Re: Can a module find out, whether another module is present?

2013-02-05 Thread Mikhail T.

On 05.02.2013 17:33, Nick Kew wrote:

Are you sure?  My recollection of Tcl is of creating an interpreter
when I want to use it, and destroying it after use.  Many could run
concurrently with a threaded MPM.
You are right. However, calling Tcl_Finalize -- which is what mod_rivet is doing 
-- would destroy /everything/ :)

The correct place to ensure calling library init and cleanuo
functons more than once doesn't hurt is in the library, and
if Tcl doesn't do that, you might want to report a bug.
Personally, I doubt, the Tcl_Finalize call is useful at all. It is only done (by 
mod_rivet), when httpd is exiting anyway.


Yours,

   -mi



Re: Can a module find out, whether another module is present?

2013-02-05 Thread Mikhail T.

On 05.02.2013 17:30, Mikhail T. wrote:

On 05.02.2013 17:20, Jeff Trawick wrote:

module *modp;
for (modp = ap_top_module; modp; modp = modp-next) {
   foo(modp-name);
}
Cool! I thought of relying on the fact, that server_rec's module_config is a 
an array of module-pointers, but the above seems more reliable.
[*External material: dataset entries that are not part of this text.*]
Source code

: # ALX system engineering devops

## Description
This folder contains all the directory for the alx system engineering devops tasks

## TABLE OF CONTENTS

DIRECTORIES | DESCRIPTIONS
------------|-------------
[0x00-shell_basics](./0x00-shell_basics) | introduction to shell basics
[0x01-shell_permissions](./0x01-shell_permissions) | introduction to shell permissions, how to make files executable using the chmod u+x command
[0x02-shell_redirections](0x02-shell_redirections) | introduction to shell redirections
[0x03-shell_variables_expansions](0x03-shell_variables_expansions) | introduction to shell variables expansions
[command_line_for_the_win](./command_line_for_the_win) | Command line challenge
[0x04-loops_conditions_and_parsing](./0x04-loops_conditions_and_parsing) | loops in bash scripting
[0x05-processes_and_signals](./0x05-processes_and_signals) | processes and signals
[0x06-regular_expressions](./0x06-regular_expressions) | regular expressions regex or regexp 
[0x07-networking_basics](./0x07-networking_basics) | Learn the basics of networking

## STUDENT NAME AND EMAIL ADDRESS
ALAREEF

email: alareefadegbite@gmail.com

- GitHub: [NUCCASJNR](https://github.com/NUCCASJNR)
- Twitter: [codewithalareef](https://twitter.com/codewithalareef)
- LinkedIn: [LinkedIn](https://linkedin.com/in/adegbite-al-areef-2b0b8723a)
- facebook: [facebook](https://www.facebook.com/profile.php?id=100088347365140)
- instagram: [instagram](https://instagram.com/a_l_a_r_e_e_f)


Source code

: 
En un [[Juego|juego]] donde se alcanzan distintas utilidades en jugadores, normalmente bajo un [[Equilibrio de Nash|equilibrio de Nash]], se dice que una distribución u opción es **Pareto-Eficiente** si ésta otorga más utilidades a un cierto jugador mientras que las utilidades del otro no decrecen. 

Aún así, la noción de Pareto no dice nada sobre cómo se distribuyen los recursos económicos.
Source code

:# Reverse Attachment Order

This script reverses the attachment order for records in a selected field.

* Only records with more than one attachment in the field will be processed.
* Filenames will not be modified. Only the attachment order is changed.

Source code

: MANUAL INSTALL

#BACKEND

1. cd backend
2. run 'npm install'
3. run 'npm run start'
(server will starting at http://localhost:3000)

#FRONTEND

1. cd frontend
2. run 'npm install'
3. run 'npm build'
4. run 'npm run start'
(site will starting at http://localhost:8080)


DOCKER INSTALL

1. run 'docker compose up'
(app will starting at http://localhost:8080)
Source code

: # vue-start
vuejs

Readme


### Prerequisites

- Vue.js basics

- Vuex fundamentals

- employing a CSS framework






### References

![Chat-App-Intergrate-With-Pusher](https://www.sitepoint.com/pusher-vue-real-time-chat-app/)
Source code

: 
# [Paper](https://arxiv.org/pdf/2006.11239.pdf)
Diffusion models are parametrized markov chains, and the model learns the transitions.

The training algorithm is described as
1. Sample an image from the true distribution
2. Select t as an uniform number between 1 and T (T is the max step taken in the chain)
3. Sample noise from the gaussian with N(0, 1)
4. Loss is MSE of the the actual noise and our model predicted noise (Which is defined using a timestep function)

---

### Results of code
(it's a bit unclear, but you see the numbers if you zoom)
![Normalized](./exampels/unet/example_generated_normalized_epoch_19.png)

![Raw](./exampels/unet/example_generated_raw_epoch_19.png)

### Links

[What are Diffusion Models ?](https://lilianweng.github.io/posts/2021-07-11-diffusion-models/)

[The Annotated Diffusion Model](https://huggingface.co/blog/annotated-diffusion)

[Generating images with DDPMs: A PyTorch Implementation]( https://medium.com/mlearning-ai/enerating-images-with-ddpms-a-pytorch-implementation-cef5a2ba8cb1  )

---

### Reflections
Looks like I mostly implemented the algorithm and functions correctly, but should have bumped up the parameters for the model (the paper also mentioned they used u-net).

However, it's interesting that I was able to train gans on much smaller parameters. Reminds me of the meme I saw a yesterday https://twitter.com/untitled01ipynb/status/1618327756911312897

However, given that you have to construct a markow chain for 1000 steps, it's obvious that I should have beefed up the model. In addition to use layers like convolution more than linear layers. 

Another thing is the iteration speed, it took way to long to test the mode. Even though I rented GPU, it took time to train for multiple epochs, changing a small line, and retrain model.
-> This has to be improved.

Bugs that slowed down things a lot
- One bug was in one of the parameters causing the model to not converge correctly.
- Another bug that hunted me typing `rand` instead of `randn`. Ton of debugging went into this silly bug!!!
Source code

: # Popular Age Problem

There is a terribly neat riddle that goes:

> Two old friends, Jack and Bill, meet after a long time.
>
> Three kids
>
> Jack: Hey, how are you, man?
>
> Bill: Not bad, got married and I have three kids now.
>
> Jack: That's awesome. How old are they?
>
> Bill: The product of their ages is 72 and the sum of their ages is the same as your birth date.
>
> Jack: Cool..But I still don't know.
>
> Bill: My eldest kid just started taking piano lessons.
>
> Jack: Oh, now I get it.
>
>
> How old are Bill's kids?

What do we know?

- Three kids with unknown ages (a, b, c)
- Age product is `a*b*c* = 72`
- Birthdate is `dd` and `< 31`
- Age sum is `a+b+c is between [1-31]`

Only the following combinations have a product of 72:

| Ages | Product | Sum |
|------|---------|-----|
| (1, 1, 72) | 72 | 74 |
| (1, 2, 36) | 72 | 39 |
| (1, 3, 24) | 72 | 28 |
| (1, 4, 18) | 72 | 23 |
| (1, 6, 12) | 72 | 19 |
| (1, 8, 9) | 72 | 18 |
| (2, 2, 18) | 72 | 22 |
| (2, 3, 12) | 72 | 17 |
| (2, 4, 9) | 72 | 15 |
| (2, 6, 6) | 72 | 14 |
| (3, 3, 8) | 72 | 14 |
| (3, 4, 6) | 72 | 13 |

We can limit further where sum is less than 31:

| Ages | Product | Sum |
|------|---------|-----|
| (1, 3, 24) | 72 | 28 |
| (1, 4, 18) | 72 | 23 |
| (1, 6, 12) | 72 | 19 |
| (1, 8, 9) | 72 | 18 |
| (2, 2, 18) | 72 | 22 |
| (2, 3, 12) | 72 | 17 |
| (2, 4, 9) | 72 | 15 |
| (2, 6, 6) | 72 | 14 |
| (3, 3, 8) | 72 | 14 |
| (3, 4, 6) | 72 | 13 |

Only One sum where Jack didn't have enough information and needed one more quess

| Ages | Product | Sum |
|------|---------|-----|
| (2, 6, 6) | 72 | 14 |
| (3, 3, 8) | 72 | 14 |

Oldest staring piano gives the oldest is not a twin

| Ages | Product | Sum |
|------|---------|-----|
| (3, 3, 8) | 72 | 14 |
Thank you!
BTW, is modp-module_index a reliable indication of order in which modules are 
processed? In other words, of module1's index is smaller than that of module2, 
does that mean, module1's hooks will be invoked prior to module2's? Or must one 
process the link-list to establish order?


   -mi



Re: Can a module find out, whether another module is present?

2013-02-05 Thread William A. Rowe Jr.
On Tue, 05 Feb 2013 17:47:48 -0500
Mikhail T. mi+t...@aldan.algebra.com wrote:

 BTW, is modp-module_index a reliable indication of order in which
 modules are processed? In other words, of module1's index is smaller
 than that of module2, does that mean, module1's hooks will be invoked
 prior to module2's? Or must one process the link-list to establish
 order?

That tells you what order they were loaded; what order the
register_hooks callbacks were processed.

As other hooks are registered, you assign them their priority, and
I don't know the priority, index sort to be a stable sort, but would
not rely on it.



Re: Can a module find out, whether another module is present?
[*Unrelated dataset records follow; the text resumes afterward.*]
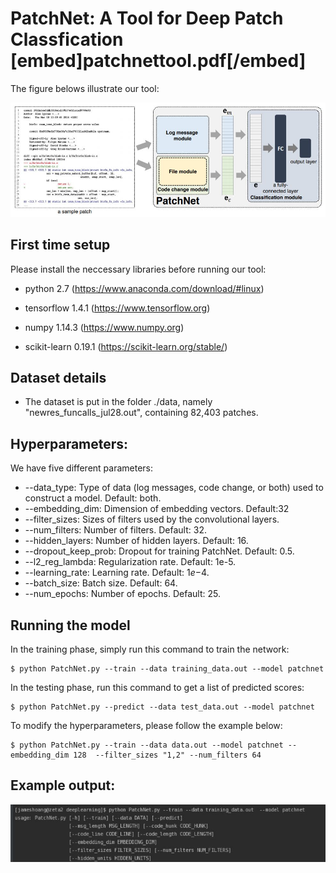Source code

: # PatchNet: A Tool for Deep Patch Classfication [embed]patchnettool.pdf[/embed]
The figure belows illustrate our tool:

![The overral design of PatchNet](./figures/overral_design.JPG)

First time setup
----------------
Please install the neccessary libraries before running our tool:
   
- python 2.7 (https://www.anaconda.com/download/#linux)

- tensorflow 1.4.1 (https://www.tensorflow.org)

- numpy 1.14.3 (https://www.numpy.org)

- scikit-learn 0.19.1 (https://scikit-learn.org/stable/)


Dataset details
----------------

* The dataset is put in the folder ./data, namely "newres_funcalls_jul28.out", containing 82,403 patches. 


Hyperparameters:
----------------
We have five different parameters:

* --data_type: Type of data (log messages, code change, or both) used to construct a model. Default: both.
* --embedding_dim: Dimension of embedding vectors. Default:32
* --filter_sizes: Sizes of filters used by the convolutional layers. 
* --num_filters: Number of filters. Default: 32.
* --hidden_layers: Number of hidden layers. Default: 16.
* --dropout_keep_prob: Dropout for training PatchNet. Default: 0.5.
* --l2_reg_lambda: Regularization rate. Default: 1e-5.
* --learning_rate: Learning rate. Default: 1$e-$4.
* --batch_size: Batch size. Default: 64. 
* --num_epochs: Number of epochs. Default: 25. 

Running the model
----------------
In the training phase, simply run this command to train the network: 

	$ python PatchNet.py --train --data training_data.out --model patchnet

In the testing phase, run this command to get a list of predicted scores: 

	$ python PatchNet.py --predict --data test_data.out --model patchnet
	
To modify the hyperparameters, please follow the example below:

	$ python PatchNet.py --train --data data.out --model patchnet --embedding_dim 128  --filter_sizes "1,2" --num_filters 64

Example output: 
----------------

![Output](./figures/output.JPG)
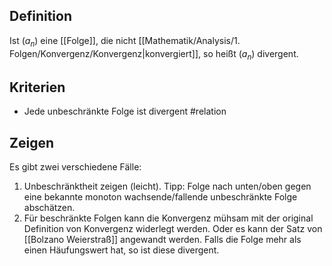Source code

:## Definition

Ist $(a_n)$ eine [[Folge]], die nicht [[Mathematik/Analysis/1. Folgen/Konvergenz/Konvergenz|konvergiert]], so heißt $(a_n)$ divergent.

## Kriterien

- Jede unbeschränkte Folge ist divergent #relation

## Zeigen

Es gibt zwei verschiedene Fälle:

1. Unbeschränktheit zeigen (leicht). Tipp: Folge nach unten/oben gegen eine bekannte monoton wachsende/fallende unbeschränkte Folge abschätzen.
2. Für beschränkte Folgen kann die Konvergenz mühsam mit der original Definition von Konvergenz widerlegt werden. Oder es kann der Satz von [[Bolzano Weierstraß]] angewandt werden. Falls die Folge mehr als einen Häufungswert hat, so ist diese divergent.
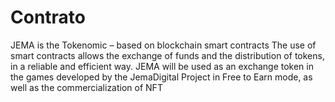 # Contrato
JEMA is the Tokenomic – based on blockchain smart contracts
The use of smart contracts allows the exchange of funds and the distribution of tokens, in a reliable and efficient way.
JEMA will be used as an exchange token in the games developed by the JemaDigital Project in Free to Earn mode, as well as the commercialization of NFT
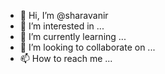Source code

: - 👋 Hi, I’m @sharavanir
- 👀 I’m interested in ...
- 🌱 I’m currently learning ...
- 💞️ I’m looking to collaborate on ...
- 📫 How to reach me ...
<!---
sharavanir/sharavanir is a ✨ special ✨ repository because its `README.md` (this file) appears on your GitHub profile.
You can click the Preview link to take a look at your changes.
--->
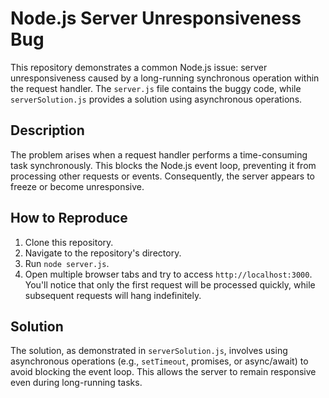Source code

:# Node.js Server Unresponsiveness Bug

This repository demonstrates a common Node.js issue: server unresponsiveness caused by a long-running synchronous operation within the request handler.  The `server.js` file contains the buggy code, while `serverSolution.js` provides a solution using asynchronous operations.

## Description

The problem arises when a request handler performs a time-consuming task synchronously. This blocks the Node.js event loop, preventing it from processing other requests or events.  Consequently, the server appears to freeze or become unresponsive.

## How to Reproduce

1. Clone this repository.
2. Navigate to the repository's directory.
3. Run `node server.js`.
4. Open multiple browser tabs and try to access `http://localhost:3000`.  You'll notice that only the first request will be processed quickly, while subsequent requests will hang indefinitely.

## Solution

The solution, as demonstrated in `serverSolution.js`, involves using asynchronous operations (e.g., `setTimeout`, promises, or async/await) to avoid blocking the event loop.  This allows the server to remain responsive even during long-running tasks.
2013-02-05 Thread William A. Rowe Jr.
On Tue, 05 Feb 2013 16:48:08 -0500
Mikhail T. mi+t...@aldan.algebra.com wrote:

 On 05.02.2013 16:37, Nick Kew wrote:
  But in general, querying another module, or knowing anything about
  its cleanups, would be a violation of modularity.  If it's
  legitimate for a module to expose its inner workings, it can do so
  by exporting an API.
 
  Why the questions?  Are you writing two modules that relate closely
  to each other?
 I'm not writing them -- they already exist. The two Tcl-modules
 (rivet and websh) both destroy the Tcl-interpreter at exit. The
 module, that gets to run the clean up last usually causes a crash: 
 https://issues.apache.org/bugzilla/show_bug.cgi?id=54162

What if both attempt to register an identical apr_optional_fn for
tcl_destroy.  That way you will never have both optional functions
called.

FWIW I would call that function as a destructor of the process_pool,
which you can find by walking the config pool's parents.


Re: Can a module find out, whether another module is present?
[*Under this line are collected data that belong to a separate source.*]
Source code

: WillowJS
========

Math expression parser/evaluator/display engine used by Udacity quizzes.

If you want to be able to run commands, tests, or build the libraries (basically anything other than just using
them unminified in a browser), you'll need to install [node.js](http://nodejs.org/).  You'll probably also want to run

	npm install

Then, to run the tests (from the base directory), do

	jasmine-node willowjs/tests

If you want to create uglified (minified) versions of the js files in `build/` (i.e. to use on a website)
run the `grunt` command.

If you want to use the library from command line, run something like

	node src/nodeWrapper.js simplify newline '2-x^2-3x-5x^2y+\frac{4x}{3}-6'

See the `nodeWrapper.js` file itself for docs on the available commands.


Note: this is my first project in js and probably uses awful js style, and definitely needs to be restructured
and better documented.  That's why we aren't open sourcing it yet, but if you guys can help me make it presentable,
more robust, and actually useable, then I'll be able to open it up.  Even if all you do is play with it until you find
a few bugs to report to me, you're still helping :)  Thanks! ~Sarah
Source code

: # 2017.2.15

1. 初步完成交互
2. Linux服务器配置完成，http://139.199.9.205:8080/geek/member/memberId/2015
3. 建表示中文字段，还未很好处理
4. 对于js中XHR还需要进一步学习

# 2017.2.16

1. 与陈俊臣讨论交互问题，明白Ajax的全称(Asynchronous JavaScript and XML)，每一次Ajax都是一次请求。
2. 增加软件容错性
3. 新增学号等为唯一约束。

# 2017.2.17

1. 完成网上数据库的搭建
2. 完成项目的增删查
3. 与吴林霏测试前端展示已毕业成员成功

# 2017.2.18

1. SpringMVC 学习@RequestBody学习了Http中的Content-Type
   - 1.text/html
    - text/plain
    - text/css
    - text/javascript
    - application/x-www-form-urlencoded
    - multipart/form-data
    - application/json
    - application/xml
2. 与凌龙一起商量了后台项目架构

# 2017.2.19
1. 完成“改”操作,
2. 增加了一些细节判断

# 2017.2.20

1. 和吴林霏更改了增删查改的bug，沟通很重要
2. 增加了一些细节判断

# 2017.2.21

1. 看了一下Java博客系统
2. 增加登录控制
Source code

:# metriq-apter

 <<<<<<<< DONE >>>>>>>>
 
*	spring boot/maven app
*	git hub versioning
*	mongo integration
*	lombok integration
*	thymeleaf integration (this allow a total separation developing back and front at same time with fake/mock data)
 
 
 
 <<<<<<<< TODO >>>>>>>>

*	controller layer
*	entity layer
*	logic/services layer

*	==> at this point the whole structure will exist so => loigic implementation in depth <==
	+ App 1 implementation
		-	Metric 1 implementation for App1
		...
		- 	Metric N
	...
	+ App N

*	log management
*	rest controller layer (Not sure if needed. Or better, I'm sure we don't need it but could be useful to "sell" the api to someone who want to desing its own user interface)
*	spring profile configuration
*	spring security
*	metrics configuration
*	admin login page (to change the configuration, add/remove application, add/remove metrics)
2013-02-05 Thread Mikhail T.

On 05.02.2013 18:01, William A. Rowe Jr. wrote:

What if both attempt to register an identical apr_optional_fn for
tcl_destroy.  That way you will never have both optional functions
called.
My plan was for each of the modules to skip the destruction, if the OTHER module 
is registered to run clean-up AFTER it.


This way the last module in the list will always run the destructor.

FWIW I would call that function as a destructor of the process_pool,
which you can find by walking the config pool's parents.
That's an idea... But, I think, I found a Tcl-specific solution for this 
particular problem -- instead of calling Tcl_Finalize(), which ruins libtcl for 
everyone in the same process, mod_rivet should simply delete the Tcl-interpreter 
it created (websh does limit itself to exactly that already).


Let's see, what mod_rivet maintainers have to say 
(https://issues.apache.org/bugzilla/attachment.cgi?id=29923action=diff).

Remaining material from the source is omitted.